Mrs Mills was addressing the joint launch of the International Midwives Day and the “Atlas at Birth”, a new strategy supported by some development partners in reducing maternal deaths to meet the MDGs 4 and 5 targets at Odumase-Krobo.
The First Lady, who had been occupied with maternal death reduction campaign over the years, said with the institution of the Campaign for Accelerated Reduction of Maternal Mortality in Africa (CARMMA) initiated in Ghana in defense of access to maternal health services, the reduction could be achieved.
Mrs Mills called on all stakeholders across the sectors to work together to build national capacity, engage communities and strengthen national systems in the quest to achieve the millennium development goal 4 and 5.
She said although she was optimistic of achieving the target, there was the need as a country to invest in midwives to develop their human resource base and capacity because the midwives, who she described as the pillar in reducing maternal deaths, could not be ignored at this crucial time.
The International Midwives Day falls on every May 3 and is celebrated worldwide to assess the achievements of midwives and their challenges in achieving the set target of maternal death reduction in developing countries.
The Theme for this year is “Midwives saves lives- Invest in midwifery” and the occasion was jointly used to launch the Atlas at Birth.
The Deputy Eastern Regional Minister, Mr Ebenezer Okletey Terlabi, said the core of the better Ghana agenda was human resource development and therefore the government would not relent in increasing resources to develop the capacity of midwives to save lives.
He said the challenges confronting midwives in Ghana was not a problem for the health sector alone, but an issue that cut across the socio-economic agenda since Ghana is a signatory to the International declaration of zero tolerance to maternal death.
Mrs Joyce Jetuah, the national president of the Ghana Registered Midwives Association (GRMA), said midwives were providing 71% of ante-natal services to the public but only 57% delivered at facilities due to inaccessibility to health centres and other challenges that pregnant women face in Ghana.
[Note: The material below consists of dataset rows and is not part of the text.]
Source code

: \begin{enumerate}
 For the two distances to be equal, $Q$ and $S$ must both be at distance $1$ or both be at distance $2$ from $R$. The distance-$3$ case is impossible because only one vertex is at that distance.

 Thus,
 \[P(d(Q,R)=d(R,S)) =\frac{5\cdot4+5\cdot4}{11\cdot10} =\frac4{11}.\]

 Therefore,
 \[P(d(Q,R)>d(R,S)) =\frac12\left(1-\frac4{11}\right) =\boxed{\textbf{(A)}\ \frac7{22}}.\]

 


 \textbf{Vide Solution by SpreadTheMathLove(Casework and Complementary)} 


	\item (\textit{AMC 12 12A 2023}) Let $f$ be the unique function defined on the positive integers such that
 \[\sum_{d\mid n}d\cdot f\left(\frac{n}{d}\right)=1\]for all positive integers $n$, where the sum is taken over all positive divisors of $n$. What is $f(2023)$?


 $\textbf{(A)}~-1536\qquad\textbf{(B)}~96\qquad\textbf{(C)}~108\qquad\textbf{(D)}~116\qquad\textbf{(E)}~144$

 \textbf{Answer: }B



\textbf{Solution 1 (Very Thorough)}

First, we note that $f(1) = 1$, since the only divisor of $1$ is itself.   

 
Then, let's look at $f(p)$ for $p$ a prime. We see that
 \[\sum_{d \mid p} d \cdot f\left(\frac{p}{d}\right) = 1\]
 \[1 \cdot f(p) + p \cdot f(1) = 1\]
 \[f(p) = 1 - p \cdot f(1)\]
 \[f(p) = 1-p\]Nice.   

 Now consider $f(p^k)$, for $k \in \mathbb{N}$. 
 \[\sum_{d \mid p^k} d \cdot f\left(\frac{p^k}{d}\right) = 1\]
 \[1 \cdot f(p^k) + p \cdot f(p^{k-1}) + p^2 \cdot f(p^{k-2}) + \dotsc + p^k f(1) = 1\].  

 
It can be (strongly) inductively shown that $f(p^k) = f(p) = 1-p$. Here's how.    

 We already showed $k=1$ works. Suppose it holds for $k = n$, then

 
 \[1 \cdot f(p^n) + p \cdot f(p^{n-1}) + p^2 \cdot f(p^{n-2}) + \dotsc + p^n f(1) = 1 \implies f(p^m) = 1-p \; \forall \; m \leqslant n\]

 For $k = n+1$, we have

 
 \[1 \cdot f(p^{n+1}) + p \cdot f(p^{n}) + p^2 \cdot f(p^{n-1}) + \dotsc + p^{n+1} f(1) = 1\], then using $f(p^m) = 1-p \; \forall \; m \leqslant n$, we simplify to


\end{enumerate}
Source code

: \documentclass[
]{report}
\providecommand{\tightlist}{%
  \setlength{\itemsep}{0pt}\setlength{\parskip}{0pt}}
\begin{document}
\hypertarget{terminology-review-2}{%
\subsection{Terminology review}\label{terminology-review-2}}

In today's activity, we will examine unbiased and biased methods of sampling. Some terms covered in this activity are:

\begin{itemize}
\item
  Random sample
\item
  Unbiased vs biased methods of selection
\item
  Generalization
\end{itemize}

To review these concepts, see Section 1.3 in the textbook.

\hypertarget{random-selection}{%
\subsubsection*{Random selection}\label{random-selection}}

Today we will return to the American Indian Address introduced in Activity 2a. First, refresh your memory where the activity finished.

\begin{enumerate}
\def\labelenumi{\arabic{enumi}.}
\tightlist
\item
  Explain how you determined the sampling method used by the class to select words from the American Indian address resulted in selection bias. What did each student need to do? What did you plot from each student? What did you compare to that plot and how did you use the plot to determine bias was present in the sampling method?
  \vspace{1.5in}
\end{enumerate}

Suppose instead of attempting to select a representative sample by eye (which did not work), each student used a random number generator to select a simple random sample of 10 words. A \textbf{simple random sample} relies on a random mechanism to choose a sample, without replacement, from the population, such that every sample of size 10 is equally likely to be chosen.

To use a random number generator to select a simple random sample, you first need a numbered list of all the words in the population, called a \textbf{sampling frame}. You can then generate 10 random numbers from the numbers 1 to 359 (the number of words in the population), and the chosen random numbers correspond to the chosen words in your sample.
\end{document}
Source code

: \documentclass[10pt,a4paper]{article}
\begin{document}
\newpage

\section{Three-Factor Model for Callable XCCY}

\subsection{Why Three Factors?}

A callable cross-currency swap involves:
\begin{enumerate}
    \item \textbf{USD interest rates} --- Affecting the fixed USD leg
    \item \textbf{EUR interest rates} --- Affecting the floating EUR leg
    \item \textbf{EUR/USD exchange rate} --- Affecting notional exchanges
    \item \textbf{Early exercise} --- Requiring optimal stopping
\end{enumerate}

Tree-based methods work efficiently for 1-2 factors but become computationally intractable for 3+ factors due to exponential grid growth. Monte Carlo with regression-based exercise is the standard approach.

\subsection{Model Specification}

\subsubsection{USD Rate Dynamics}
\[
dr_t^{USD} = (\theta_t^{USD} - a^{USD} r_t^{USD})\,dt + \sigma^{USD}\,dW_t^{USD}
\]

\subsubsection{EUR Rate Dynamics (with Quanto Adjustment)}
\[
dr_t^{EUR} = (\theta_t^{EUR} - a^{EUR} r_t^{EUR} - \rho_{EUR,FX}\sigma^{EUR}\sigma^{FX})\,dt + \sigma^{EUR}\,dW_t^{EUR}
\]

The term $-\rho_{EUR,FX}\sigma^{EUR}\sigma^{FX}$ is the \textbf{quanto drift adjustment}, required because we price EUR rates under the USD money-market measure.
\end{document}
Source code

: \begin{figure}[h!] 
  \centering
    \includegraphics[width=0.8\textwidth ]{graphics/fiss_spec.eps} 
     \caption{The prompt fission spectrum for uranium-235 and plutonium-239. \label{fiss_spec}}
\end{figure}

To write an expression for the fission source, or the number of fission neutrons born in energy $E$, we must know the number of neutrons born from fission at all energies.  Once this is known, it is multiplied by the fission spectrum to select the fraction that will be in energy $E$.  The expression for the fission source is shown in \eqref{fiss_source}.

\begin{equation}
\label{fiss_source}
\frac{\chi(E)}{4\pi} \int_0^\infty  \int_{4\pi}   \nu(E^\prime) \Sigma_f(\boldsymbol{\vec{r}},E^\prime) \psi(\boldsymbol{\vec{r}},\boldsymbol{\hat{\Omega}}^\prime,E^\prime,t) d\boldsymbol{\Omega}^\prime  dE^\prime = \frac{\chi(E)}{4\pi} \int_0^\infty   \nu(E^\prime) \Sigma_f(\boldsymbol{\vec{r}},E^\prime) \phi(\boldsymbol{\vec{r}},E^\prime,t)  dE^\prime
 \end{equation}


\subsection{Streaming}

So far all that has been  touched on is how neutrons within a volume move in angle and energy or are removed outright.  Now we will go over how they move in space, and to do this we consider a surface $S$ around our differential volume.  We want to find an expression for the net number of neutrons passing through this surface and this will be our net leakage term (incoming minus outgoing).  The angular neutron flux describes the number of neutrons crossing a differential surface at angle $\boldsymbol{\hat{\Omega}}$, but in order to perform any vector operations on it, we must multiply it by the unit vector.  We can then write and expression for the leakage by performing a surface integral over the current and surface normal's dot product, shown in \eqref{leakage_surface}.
She said the midwives in Ghana had adopted several strategies over the years to support the reduction of maternal mortality from 740/100,000 births in the 1990s to 350/100,000 births in 2008 even in the face of inadequate number of midwives in the country.
She appealed to the government to train more midwifery tutors who in turn would train more midwives to meet their demand particularly in rural areas where referral systems and facilities are not the best.